Students are expected to have a solid mathematics background and strong programming skills.

- Probability, statistics, linear algebra (DS-GA.1002, MATH-UA.140, MATH-UA.235)
- Algorithms and data structure (CSCI-UA.102)
- Basic knowledge in machine learning (DS-GA.1003, CSCI-UA.0473). We will not spend a significant amount of time on machine learning basics so some prior exposure to the supervised learning framework (e.g., loss functions, SGD) is expected.

## Logistics

**Lectures**: Tue 4:55pm–6:55pm, CIWW 101- Join on Zoom using the NYU account
- Zoom recordings can be found on Brightspace

**Office hours**: We will have three office hours each week: one with the instructor (lecture or general questions), one with the TA (lecture or assignment questions), and one with the graders (grading questions). Details can be found on the Staff page. You are also encouraged to ask questions on Campuswire.**Communication**: We will use Campuswire as our main communication tool for announcements and answering questions related to the lectures, assignments, and projects. The registration link is available on Brightspace.

## Grading

**Assignments (36%)**: There will be three assignments, each counting 12%.**Midterm (18%)**: There will be an online midterm on March 7.**Project (46%)**: You are required to complete a (group) project applying techniques learned in this course.

## Coursework

### Assignments

The assignments will contain both written problems and programming problems.

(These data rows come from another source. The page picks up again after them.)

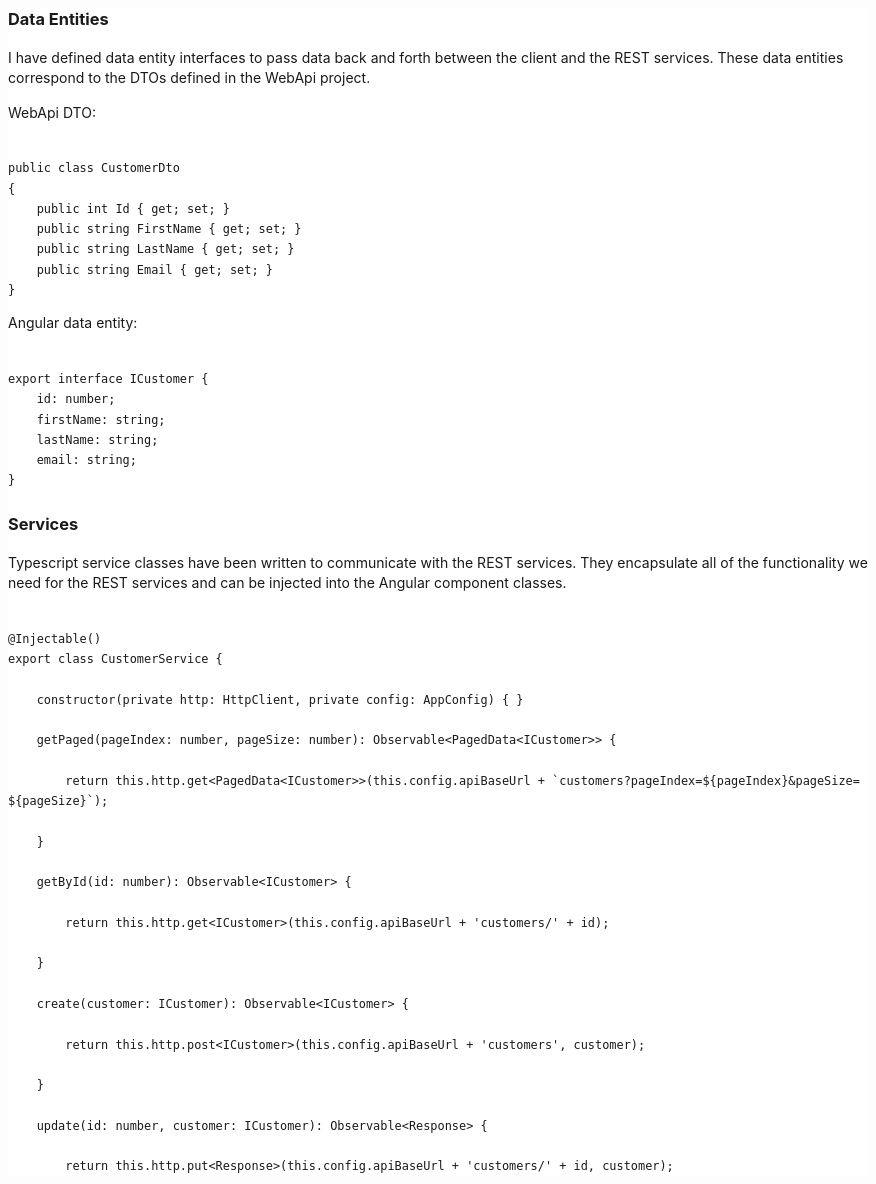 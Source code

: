 ### Data Entities

I have defined data entity interfaces to pass data back and forth between the client and the REST services.  These data entities correspond to the DTOs defined in the WebApi project.

WebApi DTO:

```

public class CustomerDto
{
    public int Id { get; set; }
    public string FirstName { get; set; }
    public string LastName { get; set; }
    public string Email { get; set; }
}

```

Angular data entity:

```

export interface ICustomer {
    id: number;
    firstName: string;
    lastName: string;
    email: string;
}

```

### Services

Typescript service classes have been written to communicate with the REST services.  They encapsulate all of the functionality we need for the REST services and can be injected into the Angular component classes.

```

@Injectable()
export class CustomerService {

    constructor(private http: HttpClient, private config: AppConfig) { }

    getPaged(pageIndex: number, pageSize: number): Observable<PagedData<ICustomer>> {

        return this.http.get<PagedData<ICustomer>>(this.config.apiBaseUrl + `customers?pageIndex=${pageIndex}&pageSize=${pageSize}`);

    }

    getById(id: number): Observable<ICustomer> {

        return this.http.get<ICustomer>(this.config.apiBaseUrl + 'customers/' + id);

    }

    create(customer: ICustomer): Observable<ICustomer> {

        return this.http.post<ICustomer>(this.config.apiBaseUrl + 'customers', customer);

    }

    update(id: number, customer: ICustomer): Observable<Response> {

        return this.http.put<Response>(this.config.apiBaseUrl + 'customers/' + id, customer);
```
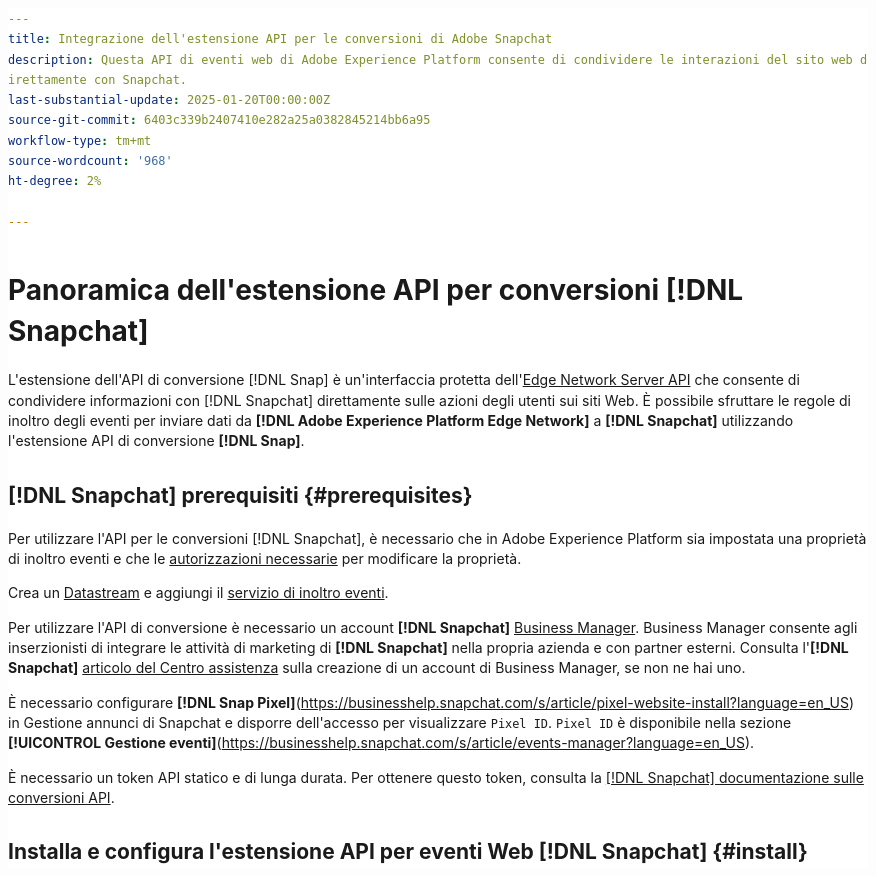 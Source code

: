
```yaml
---
title: Integrazione dell'estensione API per le conversioni di Adobe Snapchat
description: Questa API di eventi web di Adobe Experience Platform consente di condividere le interazioni del sito web direttamente con Snapchat.
last-substantial-update: 2025-01-20T00:00:00Z
source-git-commit: 6403c339b2407410e282a25a0382845214bb6a95
workflow-type: tm+mt
source-wordcount: '968'
ht-degree: 2%

---
```


# Panoramica dell&#39;estensione API per conversioni [!DNL Snapchat]

L&#39;estensione dell&#39;API di conversione [!DNL Snap] è un&#39;interfaccia protetta dell&#39;[Edge Network Server API](/help/server-api/overview.md) che consente di condividere informazioni con [!DNL Snapchat] direttamente sulle azioni degli utenti sui siti Web. È possibile sfruttare le regole di inoltro degli eventi per inviare dati da **[!DNL Adobe Experience Platform Edge Network]** a **[!DNL Snapchat]** utilizzando l&#39;estensione API di conversione **[!DNL Snap]**.

## [!DNL Snapchat] prerequisiti {#prerequisites}

Per utilizzare l&#39;API per le conversioni [!DNL Snapchat], è necessario che in Adobe Experience Platform sia impostata una proprietà di inoltro eventi [](https://experienceleague.adobe.com/en/docs/experience-platform/tags/event-forwarding/getting-started) e che le [autorizzazioni necessarie](https://experienceleague.adobe.com/en/docs/experience-platform/collection/permissions) per modificare la proprietà.

Crea un [Datastream](/help/tags/ui/event-forwarding/getting-started.md) e aggiungi il [servizio di inoltro eventi](/help/tags/ui/event-forwarding/getting-started#enable-event-forwarding).

Per utilizzare l&#39;API di conversione è necessario un account **[!DNL Snapchat]** [Business Manager](https://business.snapchat.com/). Business Manager consente agli inserzionisti di integrare le attività di marketing di **[!DNL Snapchat]** nella propria azienda e con partner esterni. Consulta l&#39;**[!DNL Snapchat]** [articolo del Centro assistenza](https://businesshelp.snapchat.com/s/article/get-started?language=en_US) sulla creazione di un account di Business Manager, se non ne hai uno.

È necessario configurare **[!DNL Snap Pixel]**(https://businesshelp.snapchat.com/s/article/pixel-website-install?language=en_US) in Gestione annunci di Snapchat e disporre dell&#39;accesso per visualizzare `Pixel ID`. `Pixel ID` è disponibile nella sezione **[!UICONTROL Gestione eventi]**(https://businesshelp.snapchat.com/s/article/events-manager?language=en_US).

È necessario un token API statico e di lunga durata. Per ottenere questo token, consulta la [[!DNL Snapchat] documentazione sulle conversioni API](https://developers.snap.com/api/marketing-api/Conversions-API/GetStarted#access-token).

## Installa e configura l&#39;estensione API per eventi Web [!DNL Snapchat] {#install}
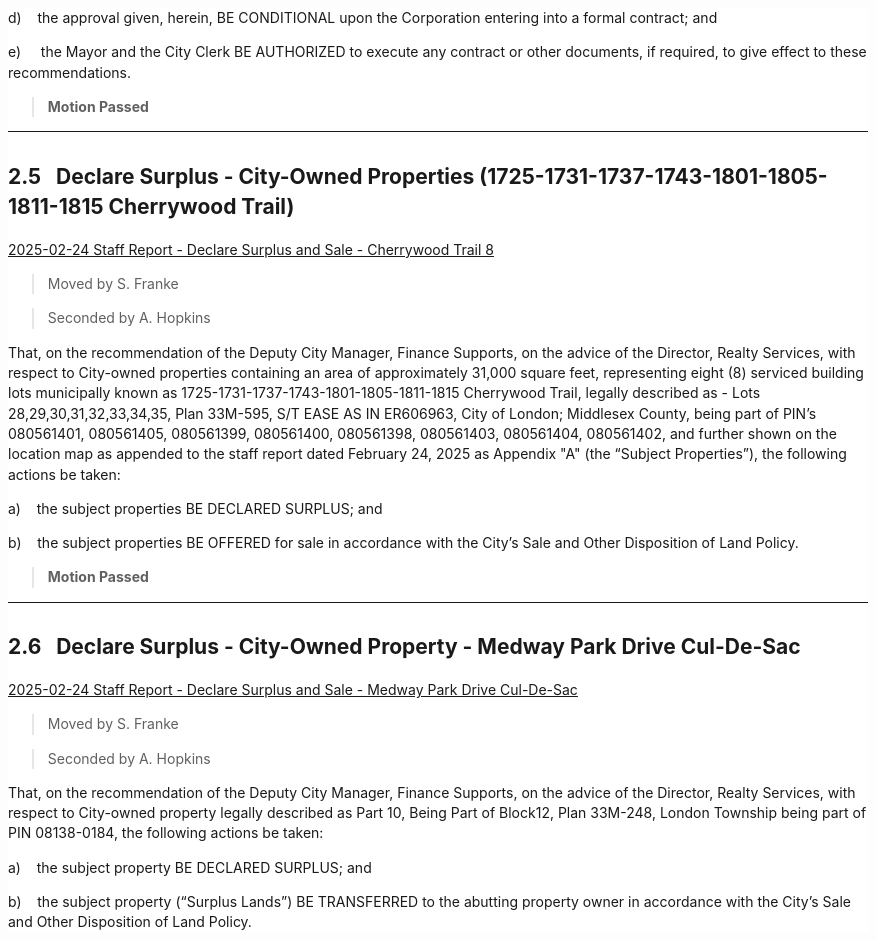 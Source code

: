 d)    the approval given, herein, BE CONDITIONAL upon the Corporation entering into a formal contract; and

e)     the Mayor and the City Clerk BE AUTHORIZED to execute any contract or other documents, if required, to give effect to these recommendations.

> **Motion Passed**

****

## 2.5&nbsp;&nbsp;&nbsp;Declare Surplus - City-Owned Properties (1725-1731-1737-1743-1801-1805-1811-1815 Cherrywood Trail)

[2025-02-24 Staff Report - Declare Surplus and Sale - Cherrywood Trail 8](<https://pub-london.escribemeetings.com/filestream.ashx?DocumentId=114415>)

> Moved by S. Franke

> Seconded by A. Hopkins

That, on the recommendation of the Deputy City Manager, Finance Supports, on the advice of the Director, Realty Services, with respect to City-owned properties containing an area of approximately 31,000 square feet, representing eight (8) serviced building lots municipally known as 1725-1731-1737-1743-1801-1805-1811-1815 Cherrywood Trail, legally described as - Lots 28,29,30,31,32,33,34,35, Plan 33M-595, S/T EASE AS IN ER606963, City of London; Middlesex County, being part of PIN’s 080561401, 080561405, 080561399, 080561400, 080561398, 080561403, 080561404, 080561402, and further shown on the location map as appended to the staff report dated February 24, 2025 as Appendix "A" (the “Subject Properties”), the following actions be taken:

a)    the subject properties BE DECLARED SURPLUS; and

b)    the subject properties BE OFFERED for sale in accordance with the City’s Sale and Other Disposition of Land Policy.

> **Motion Passed**

****

## 2.6&nbsp;&nbsp;&nbsp;Declare Surplus - City-Owned Property - Medway Park Drive Cul-De-Sac

[2025-02-24 Staff Report - Declare Surplus and Sale - Medway Park Drive Cul-De-Sac](<https://pub-london.escribemeetings.com/filestream.ashx?DocumentId=114417>)

> Moved by S. Franke

> Seconded by A. Hopkins

That, on the recommendation of the Deputy City Manager, Finance Supports, on the advice of the Director, Realty Services, with respect to City-owned property legally described as Part 10, Being Part of Block12, Plan 33M-248, London Township being part of PIN 08138-0184, the following actions be taken:

a)    the subject property BE DECLARED SURPLUS; and

b)    the subject property (“Surplus Lands”) BE TRANSFERRED to the abutting property owner in accordance with the City’s Sale and Other Disposition of Land Policy.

**Late policy**: All assignments are due at noon 12:00pm (New York time) on the due date. You have**5 late days**in total that can be distributed among the assignments. However, homeworks will not be accepted 48 hours after the deadline.**Collaboration policy**: You may discuss problems with your classmates. However, you must write up the homework solutions and the code from scratch, without referring to notes from your joint session. In your solution to each problem, you must write down the names of any person with whom you discussed the problem—this will not affect your grade.**Submission**: Assignments are submitted through Gradescope. At the beginning of the semester, you will be added to the Gradescope roster through Brightspace. Please do not register on Gradescope separately or change your email, since the rosters will be out-of-sync.**Grading**: We aim to release grades within two weeks of the submission date. Once the grades are released, you will have one week to submit any rebuttal.

### Midterm

The midterm will be hosted online through Gradescope on March 7 before the spring break. Details to follow as the date gets closer. If you have accessibility requirements, please let us know asap.

### Project

The project is an important component of this course.
It allows you to apply what you have learned to a real problem. You are asked to complete the project in a group of **1 to 5** students. Larger groups are expected to show more efforts.

**Topics**: You can choose any topics in NLP. Take a look at the ACL proceedings for inspiration. Here are some general directions:- A new algorithm or model for important problems, e.g., detecting out-of-domain examples in QA
- An application of NLP technology, e.g., identifying misinformation and disinformation online
- Analysis of a dataset, a model, or an approach, e.g., what are the caveats, pros/cons, and interpretations
- Replication of a published result (see the Reproducibility Challenge)

**Deliverables**:- Proposal (6%): You are required to submit a one-page proposal by March 21.
- Presentation (10%): Each group will give a short presentation (3 minutes) of their work followed by Q&A (1 minutes) in the last lecture.
- Report (30%): The final report is due on
**May 5**. Each group should submit a report in .pdf in the ACL templates.